MANAGEMENT OF CHEMICAL BURNS
Grading helps to determine the aggressiveness and course of treatment. Treatment modalities include some or all of the following depending on the severity of the burn:
Debride necrotic tissue
Bandage contact lens
Quinolone: 1 gtt 4-6x/day (prevents infection)
Prednisolone phosphate: 1 gtt q 1-2 hr while awake (reduces inflammation)
Vitamin C: 1-2 gm po QD (reduces corneal thinning/ulceration)

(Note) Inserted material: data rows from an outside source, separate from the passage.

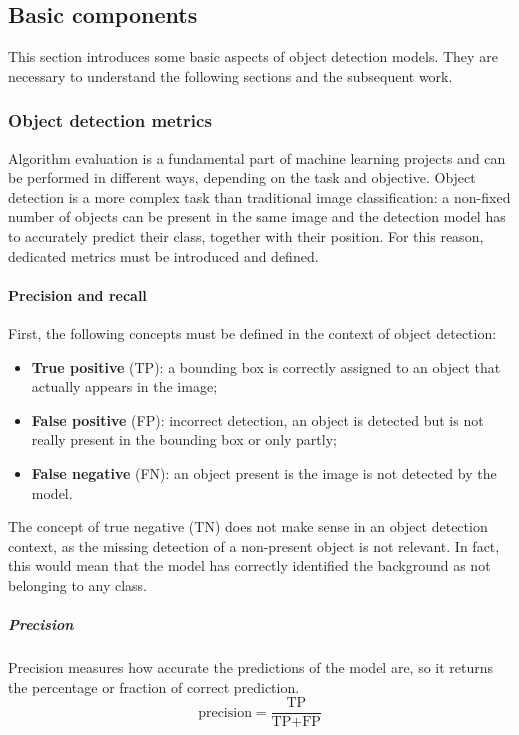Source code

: \documentclass[%
    corpo=12pt,
    twoside,
    stile=classica,   
    tipotesi=magistrale,
    evenboxes,
    english,
	numerazioneromana,
]{toptesi}
\begin{document}
\subsection{Basic components}

This section introduces some basic aspects of object detection models. They are necessary to understand the following sections and the subsequent work.

\subsubsection{Object detection metrics}
Algorithm evaluation is a fundamental part of machine learning projects and can be performed in different ways, depending on the task and objective. Object detection is a more complex task than traditional image classification: a non-fixed number of objects can be present in the same image and the detection model has to accurately predict their class, together with their position. For this reason, dedicated metrics must be introduced and defined.

\paragraph{Precision and recall}
First, the following concepts must be defined in the context of object detection:
\begin{itemize}
	\item \textbf{True positive} (TP): a bounding box is correctly assigned to an object that actually appears in the image;
	\item \textbf{False positive} (FP): incorrect detection, an object is detected but is not really present in the bounding box or only partly;
	\item \textbf{False negative} (FN): an object present is the image is not detected by the model.
\end{itemize}
The concept of true negative (TN) does not make sense in an object detection context, as the missing detection of a non-present object is not relevant. In fact, this would mean that the model has correctly identified the background as not belonging to any class.

\subparagraph{Precision}
Precision measures how accurate the predictions of the model are, so it returns the percentage or fraction of correct prediction.
\begin{equation}
	\text{precision} = \frac{\text{TP}}{\text{TP}+\text{FP}}
\end{equation}
\end{document}
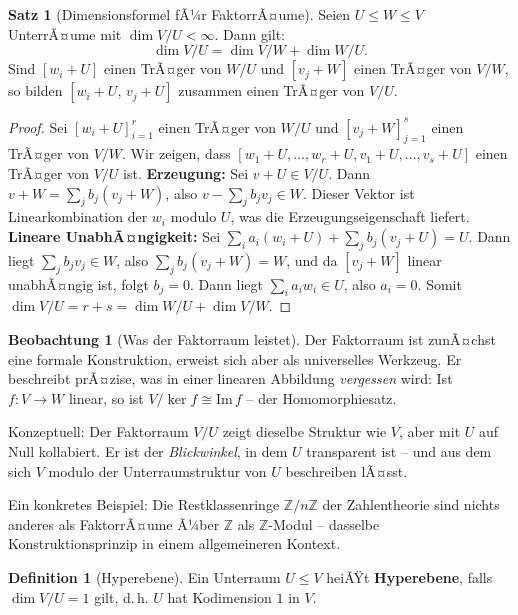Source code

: ﻿\documentclass[a4paper,12pt]{report}
\theoremstyle{definition}
\newtheorem{definition}{Definition}
\newtheorem{satz}{Satz}
\newtheorem{beobachtung}{Beobachtung}
\begin{document}
\begin{satz}[Dimensionsformel fÃ¼r FaktorrÃ¤ume]
    Seien $U \leq W \leq V$ UnterrÃ¤ume mit $\dim V/U < \infty$. Dann gilt:
    \[
        \dim V/U = \dim V/W + \dim W/U.
    \]
    Sind $[w_i + U]$ einen TrÃ¤ger von $W/U$ und $[v_j + W]$ einen TrÃ¤ger
    von $V/W$, so bilden $[w_i + U,\, v_j + U]$ zusammen einen TrÃ¤ger
    von $V/U$.
\end{satz}
\begin{proof}
    Sei $[w_i + U]_{i=1}^r$ einen TrÃ¤ger von $W/U$ und $[v_j + W]_{j=1}^s$
    einen TrÃ¤ger von $V/W$. Wir zeigen, dass $[w_1 + U, \ldots, w_r + U,
    v_1 + U, \ldots, v_s + U]$ einen TrÃ¤ger von $V/U$ ist.
    \textbf{Erzeugung:} Sei $v + U \in V/U$. Dann $v + W = \sum_j b_j(v_j + W)$,
    also $v - \sum_j b_j v_j \in W$. Dieser Vektor ist Linearkombination
    der $w_i$ modulo $U$, was die Erzeugungseigenschaft liefert.
    \textbf{Lineare UnabhÃ¤ngigkeit:} Sei $\sum_i a_i(w_i + U) + \sum_j b_j(v_j + U) = U$.
    Dann liegt $\sum_j b_j v_j \in W$, also $\sum_j b_j(v_j + W) = W$, und
    da $[v_j + W]$ linear unabhÃ¤ngig ist, folgt $b_j = 0$. Dann liegt
    $\sum_i a_i w_i \in U$, also $a_i = 0$.
    Somit $\dim V/U = r + s = \dim W/U + \dim V/W$.
\end{proof}


\begin{beobachtung}[Was der Faktorraum leistet]
    Der Faktorraum ist zunÃ¤chst eine formale Konstruktion, erweist sich
    aber als universelles Werkzeug. Er beschreibt prÃ¤zise, was in einer
    linearen Abbildung \emph{vergessen} wird: Ist $f : V \to W$ linear,
    so ist $V/\ker f \cong \mathrm{Im}\, f$ -- der Homomorphiesatz.

    Konzeptuell: Der Faktorraum $V/U$ zeigt dieselbe Struktur wie $V$,
    aber mit $U$ auf Null kollabiert. Er ist der \emph{Blickwinkel}, in dem
    $U$ transparent ist -- und aus dem sich $V$ modulo der Unterraumstruktur
    von $U$ beschreiben lÃ¤sst.

    Ein konkretes Beispiel: Die Restklassenringe $\mathbb{Z}/n\mathbb{Z}$
    der Zahlentheorie sind nichts anderes als FaktorrÃ¤ume Ã¼ber $\mathbb{Z}$
    als $\mathbb{Z}$-Modul -- dasselbe Konstruktionsprinzip in einem
    allgemeineren Kontext.
\end{beobachtung}

\begin{definition}[Hyperebene]
    Ein Unterraum $U \leq V$ heiÃŸt \textbf{Hyperebene}, falls
    $\dim V/U = 1$ gilt, d.\,h. $U$ hat Kodimension $1$ in $V$.
\end{definition}
\end{document}
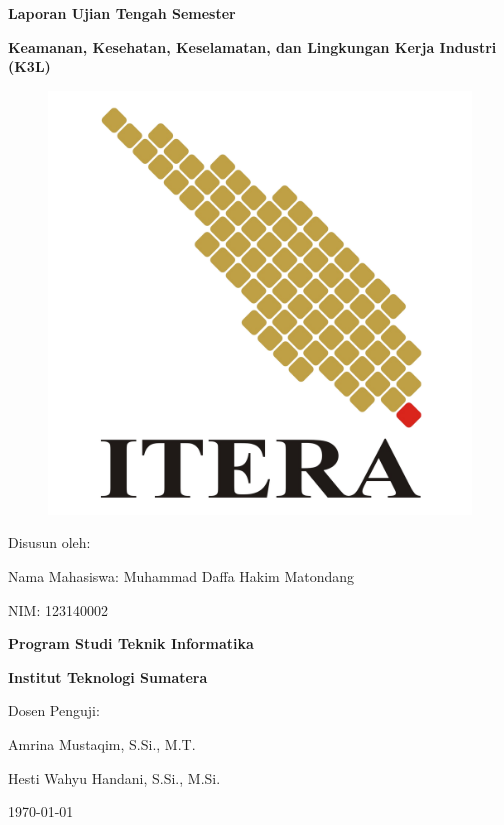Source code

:\documentclass[a4paper, 12pt]{article}
\begin{document}
\begin{titlepage}
    \centering
    
    {\Huge\bfseries Laporan Ujian Tengah Semester\par}
    \vspace{0.5cm}
    {\LARGE\bfseries Keamanan, Kesehatan, Keselamatan, dan Lingkungan Kerja Industri (K3L)\par}
    
    \vspace{2.5cm}
    \begin{figure}[htbp] 
        \centering
        \includegraphics[width=0.4\linewidth]{Logo_ITERA.png}
        \label{fig:logo}
    \end{figure}
    {\large Disusun oleh:\par}
    \vspace{0.5cm}
    {\Large Nama Mahasiswa: Muhammad Daffa Hakim Matondang\par}
    {\Large NIM: 123140002\par}
    
    {\large\bfseries Program Studi Teknik Informatika\par}
    {\large\bfseries Institut Teknologi Sumatera\par}
    \vspace{0.5cm}
    {\large Dosen Penguji:\par}
    {\large Amrina Mustaqim, S.Si., M.T.\par}
    {\large Hesti Wahyu Handani, S.Si., M.Si.\par}
    \vspace{0.5cm}
    {\large \today\par} 
\end{titlepage}
\end{document}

10% sodium citrate: 1 gtt q 2 hr while awake (chelates Ca++ and impairs PMN chemotaxis)
Scopolamine 0.25%: 1 gtt TID (reduces pain/scarring with AC inflammation)
10% Mucomyst (n-acetyl-cysteine): 1 gtt 6x/day (mucolytic agent and collagenase inhibitor)
Doxycycline 100 mg po bid (collagenase inhibitor)
Glaucoma gtts/oral diamox if IOP elevated
Significant injury may require admission
 
Dr Doan is right.... alkaline burns can be horrifically nasty. I'd definitely take your employees concerns seriously. All household chemicals have warnings about getting them into your eyes due to the problems listed in Dr Doans post above.